> We've been using wicket for a couple of months now, our first
> application is about to be deployed, so I looked back at the templates
> and started wondering how much this separation of concerns applies to
> us.
> We have a base page with some panels supplied by subclasses, then
> those panels are made up of subpanels, fragments, datatables, all with
> their respective HTML templates. We have a wrapper panel for each form
> input component to add a label and a nicer read-only view. All this
> even before we introduced a navigation border!
>
> We did start from a single HTML page from a designer, and all we had
> to do was slice that up, so there is some truth to the separation of
> concerns, but it is was a one-way road, there's no way the designer
> will understand all these HTML sniplets: We can only ask him to
> beautify a full, rendered page, and slice that up again to update the
> small template files.
>
> I'm not complaining or anything, haven't used any other web framework,
> and still can't see any I'd switch to, (well, theoretically, if
> designers could do OpenLaszlo all by themselves and we only had to
> supply the business logic via a web service...) just wanted to share
> my thoughts on the separation of concerns slogan.

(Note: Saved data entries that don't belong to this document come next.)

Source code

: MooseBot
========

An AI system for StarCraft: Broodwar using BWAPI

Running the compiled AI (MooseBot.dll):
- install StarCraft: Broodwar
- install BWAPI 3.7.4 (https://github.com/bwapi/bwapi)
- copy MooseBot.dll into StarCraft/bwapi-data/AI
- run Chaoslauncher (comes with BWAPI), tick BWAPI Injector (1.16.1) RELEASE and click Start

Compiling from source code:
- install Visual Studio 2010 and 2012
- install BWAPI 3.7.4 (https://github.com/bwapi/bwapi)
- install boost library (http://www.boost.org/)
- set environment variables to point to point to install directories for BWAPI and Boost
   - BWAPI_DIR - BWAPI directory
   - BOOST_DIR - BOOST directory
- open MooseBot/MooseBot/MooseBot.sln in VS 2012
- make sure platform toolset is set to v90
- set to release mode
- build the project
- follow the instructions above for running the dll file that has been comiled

I agree: especially if you break your application up in many panels,
it can be hard to keep an overview. So sometimes, there is something
to say for following a more page based approach in favor of
reusability. However, part of the argument still holds as even broken
up in panels, you still don't have to deal with loops, conditionals,
etc in your markup. It should still pretty much be a 1-1 translation,
where the only extra thing you do is break it up in smaller pieces.